Kiai Dahlan dan Cerita yang Masih Tersimpan

Kiai Dahlan dan Cerita yang Masih Tersimpan

Judul               : Cerita tentang Kiai Haji Ahmad Dahlan (Catatan Haji Muhammad Sudja’)

Penulis             : HM Sudja’

Penerbit           : Suara Muhammadiyah

Cetakan 1        : September 2018

Tebal, ukuran  : xvi + 264 cm, 11 x 15 cm

 

Menulislah agar dibaca orang atau berbuatlah sehingga ditulis orang. Konsep ini menggambarkan sosok KH Ahmad Dahlan. Pembaharu yang berkonstribusi besar bagi bangsa ini tidak banyak menulis, namun mewariskan banyak dedikasi nyata. Presiden Soekarno menyebutnya sebagai manusia amal. Karya organisasi yang lestari hingga hari ini, tidak ada habisnya untuk dikaji dan ditulis.

Adalah murid dari Kiai Dahlan, KH Muhammad Sudja’ meninggalkan sebuah warisan penting tentang kehidupan gurunya dan Muhammadiyah di masa awal. Catatan dari Kiai Sudja ini perlu dipahami para penerus Muhammadiyah, sehingga tidak mengalami keterputusan sejarah. Selain itu, tulisan Kiai Sudja dilandasi pengalaman panjang membersamai Kiai Dahlan, menjadikannya sangat otoritatif untuk dirujuk.

Kiai Sudja menggambarkan awal mula Kauman berserta rumah Kiai Dahlan. Berlanjut pada masa kanak-kanak dan remaja Kiai Dahlan, proses belajarnya, menikah, naik haji, selama di Makkah, kepulangannya, mendirikan Muhammadiyah dan dinamika awalnya. Ada juga kisah beratnya perjuangan Kiai Dahlan membangun surau, bahkan pernah hampir ingin lari. Kiai Dahlan mendirikan Sopo Tresno, Muhammadiyah yang disangka Wahabi, hingga wasiat terakhir Kiai Dahlan kepada KH Ibrahim jelang wafatnya.

Kiai Sudja juga merekam, masa kecil Muhammad Darwis yang dihabiskan untuk belajar pada ayahnya, KH Abu Bakar. Darwis adalah sosok yang cerdas dan mampu mempengaruhi teman sepermainannya. Menginjak remaja, Darwis belajar intensif kepada kakak iparnya: ilmu Fikih pada KH Muhammad Saleh, ilmu Nahwu pada KH Muhsin. Juga pada KH Muhammad Noor bin KH Fadhil sampai KH Abdul Hamid Lempuyang (hlm.19).

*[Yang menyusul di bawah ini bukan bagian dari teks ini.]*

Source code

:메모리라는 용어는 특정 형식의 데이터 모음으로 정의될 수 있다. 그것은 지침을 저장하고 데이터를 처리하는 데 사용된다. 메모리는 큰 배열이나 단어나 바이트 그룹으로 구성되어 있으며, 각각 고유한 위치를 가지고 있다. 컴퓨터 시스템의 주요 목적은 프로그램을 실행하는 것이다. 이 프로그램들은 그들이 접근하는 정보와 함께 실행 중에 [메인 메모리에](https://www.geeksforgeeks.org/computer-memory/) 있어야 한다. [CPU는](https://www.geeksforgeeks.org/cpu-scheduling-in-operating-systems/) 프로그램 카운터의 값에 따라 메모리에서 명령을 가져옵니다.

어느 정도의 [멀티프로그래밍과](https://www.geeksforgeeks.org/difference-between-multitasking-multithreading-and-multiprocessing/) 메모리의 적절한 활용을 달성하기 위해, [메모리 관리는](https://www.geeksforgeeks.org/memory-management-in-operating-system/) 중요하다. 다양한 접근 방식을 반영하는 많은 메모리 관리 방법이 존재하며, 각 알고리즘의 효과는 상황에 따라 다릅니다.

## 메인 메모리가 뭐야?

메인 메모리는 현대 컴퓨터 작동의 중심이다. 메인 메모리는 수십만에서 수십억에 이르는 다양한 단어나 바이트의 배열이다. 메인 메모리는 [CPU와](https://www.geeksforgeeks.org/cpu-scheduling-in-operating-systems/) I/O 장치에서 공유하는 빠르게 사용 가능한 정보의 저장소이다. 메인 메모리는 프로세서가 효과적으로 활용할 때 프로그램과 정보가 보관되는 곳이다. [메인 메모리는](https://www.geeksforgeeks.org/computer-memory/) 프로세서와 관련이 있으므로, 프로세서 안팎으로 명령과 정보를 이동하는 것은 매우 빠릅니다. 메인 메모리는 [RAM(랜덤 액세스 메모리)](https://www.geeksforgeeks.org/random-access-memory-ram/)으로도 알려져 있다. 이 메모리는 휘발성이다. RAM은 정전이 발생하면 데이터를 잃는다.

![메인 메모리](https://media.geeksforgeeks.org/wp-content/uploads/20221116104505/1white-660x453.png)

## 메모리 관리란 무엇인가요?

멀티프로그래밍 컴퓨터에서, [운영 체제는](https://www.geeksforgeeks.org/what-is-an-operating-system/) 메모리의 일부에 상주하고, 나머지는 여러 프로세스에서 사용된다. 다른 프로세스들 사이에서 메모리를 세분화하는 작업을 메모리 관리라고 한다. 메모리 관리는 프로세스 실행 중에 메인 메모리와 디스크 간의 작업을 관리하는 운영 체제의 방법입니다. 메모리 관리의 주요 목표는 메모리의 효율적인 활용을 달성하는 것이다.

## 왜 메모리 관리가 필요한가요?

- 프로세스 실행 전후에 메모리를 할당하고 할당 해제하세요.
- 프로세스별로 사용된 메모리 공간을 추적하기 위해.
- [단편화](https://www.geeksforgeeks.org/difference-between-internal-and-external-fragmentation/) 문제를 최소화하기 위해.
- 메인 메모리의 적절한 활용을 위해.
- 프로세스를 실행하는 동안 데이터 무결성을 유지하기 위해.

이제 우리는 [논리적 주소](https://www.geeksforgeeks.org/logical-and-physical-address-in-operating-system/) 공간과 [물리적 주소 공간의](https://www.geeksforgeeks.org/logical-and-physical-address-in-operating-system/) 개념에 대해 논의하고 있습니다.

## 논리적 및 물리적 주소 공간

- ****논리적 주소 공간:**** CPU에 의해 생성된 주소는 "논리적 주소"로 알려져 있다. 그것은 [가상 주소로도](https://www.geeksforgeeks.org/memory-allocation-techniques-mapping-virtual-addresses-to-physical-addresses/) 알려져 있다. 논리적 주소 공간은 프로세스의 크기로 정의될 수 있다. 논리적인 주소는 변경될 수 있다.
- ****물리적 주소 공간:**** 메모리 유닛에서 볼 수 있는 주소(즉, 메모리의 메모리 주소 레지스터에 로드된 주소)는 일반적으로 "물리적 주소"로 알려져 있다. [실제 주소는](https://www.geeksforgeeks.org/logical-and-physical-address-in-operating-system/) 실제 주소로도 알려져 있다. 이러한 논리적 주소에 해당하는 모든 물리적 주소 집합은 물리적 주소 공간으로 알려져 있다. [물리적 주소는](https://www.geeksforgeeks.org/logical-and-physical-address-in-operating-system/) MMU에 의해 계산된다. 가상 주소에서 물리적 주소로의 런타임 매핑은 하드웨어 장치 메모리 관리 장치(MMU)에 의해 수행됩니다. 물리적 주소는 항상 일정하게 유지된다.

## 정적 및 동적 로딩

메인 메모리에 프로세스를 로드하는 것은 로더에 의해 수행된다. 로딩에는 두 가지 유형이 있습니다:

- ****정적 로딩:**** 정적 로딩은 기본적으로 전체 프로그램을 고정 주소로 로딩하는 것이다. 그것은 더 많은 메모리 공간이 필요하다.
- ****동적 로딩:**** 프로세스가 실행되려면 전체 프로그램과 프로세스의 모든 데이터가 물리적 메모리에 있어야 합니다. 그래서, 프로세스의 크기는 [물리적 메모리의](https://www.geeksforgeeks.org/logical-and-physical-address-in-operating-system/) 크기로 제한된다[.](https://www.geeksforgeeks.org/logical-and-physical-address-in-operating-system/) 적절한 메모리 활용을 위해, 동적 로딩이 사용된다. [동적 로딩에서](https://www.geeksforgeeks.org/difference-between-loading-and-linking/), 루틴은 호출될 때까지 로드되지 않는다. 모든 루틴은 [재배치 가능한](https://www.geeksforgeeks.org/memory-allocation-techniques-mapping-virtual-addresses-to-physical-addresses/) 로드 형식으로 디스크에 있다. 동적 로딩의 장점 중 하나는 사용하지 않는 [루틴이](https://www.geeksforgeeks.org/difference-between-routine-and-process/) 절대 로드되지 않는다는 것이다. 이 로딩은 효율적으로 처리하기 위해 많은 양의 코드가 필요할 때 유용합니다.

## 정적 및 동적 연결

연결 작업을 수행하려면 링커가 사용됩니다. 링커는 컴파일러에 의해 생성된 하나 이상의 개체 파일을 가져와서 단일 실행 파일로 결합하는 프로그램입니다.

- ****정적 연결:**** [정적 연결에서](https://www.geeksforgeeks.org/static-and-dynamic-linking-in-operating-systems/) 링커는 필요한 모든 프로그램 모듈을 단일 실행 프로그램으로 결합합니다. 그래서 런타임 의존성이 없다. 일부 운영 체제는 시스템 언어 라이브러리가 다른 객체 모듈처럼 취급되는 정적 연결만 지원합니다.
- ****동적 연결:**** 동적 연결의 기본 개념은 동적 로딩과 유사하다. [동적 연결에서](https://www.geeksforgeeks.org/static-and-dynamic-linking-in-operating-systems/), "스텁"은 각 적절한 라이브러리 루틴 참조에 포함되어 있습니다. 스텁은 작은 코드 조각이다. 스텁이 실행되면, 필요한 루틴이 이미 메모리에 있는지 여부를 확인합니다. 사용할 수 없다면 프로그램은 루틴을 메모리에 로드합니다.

Setelah menikah, Darwis harus meninggalkan keluarga dan istri tercinta untuk ke Makkah. Darwis belajar pada banyak ulama di sana. Usai musim haji, sebagaimana jamaah haji pada umumnya saat itu, Darwis menemui ulama untuk mendapatkan ijazah (sanad keilmuan) serta mengganti nama yang ditambah kata haji. Darwis menemui Imam Syafii Sayid Bakri Syatha, pengarang I’anah Al-Thalibin yang merupakan syarah kitab Fath Al-Mu’in. Kedua kitab fikih ini menjadi rujukan utama Mazhab Syafii (hlm.29).

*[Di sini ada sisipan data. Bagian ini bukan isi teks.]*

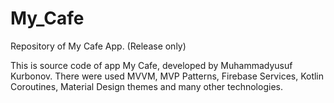 # My_Cafe
Repository of My Cafe App. (Release only)

This is source code of app My Cafe, developed by Muhammadyusuf Kurbonov. There were used MVVM, MVP Patterns, Firebase Services,
Kotlin Coroutines, Material Design themes and many other technologies.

Darwis pun mendapat nama Haji Ahmad Dahlan. Kepulangannya ke Yogyakarta disambut gempita. Dia mulai membantu mengajar murid ayahnya. Ketika KH Abu Bakar berhalangan, Dahlan menggantikan. Sebelum ke Makkah, Dahlan sebenarnya sudah menjadi alim, ditambah dengan lingkungannya dalam lingkaran tokoh agama. Sepulang dari Makkah, legitimasi sosial semakin kuat. Perlahan, gelar kiai melekat padanya. Sosoknya sangat mencintai ilmu. Ketika diberi modal oleh ayahanda untuk berdagang, sebagiannya justru digunakan untuk membeli kitab (hlm. 32-33).

Kiai Dahlan sangat peka dengan kondisi sosial masyarakatnya. Puncaknya, dia merasa perlu mendirikan sebuah persyarikatan sebagai wadah perjuangan menyingkap makna Islam yang telah lama tertutup kabut klenik, takhayul, syirik. Muhammadiyah menjadi karya besarnya untuk memajukan umat dan bangsa. Kiai ingin umat tidak hanya mengisi jasad dengan materi, tetapi juga mengisi batin dengan cahaya ilahi.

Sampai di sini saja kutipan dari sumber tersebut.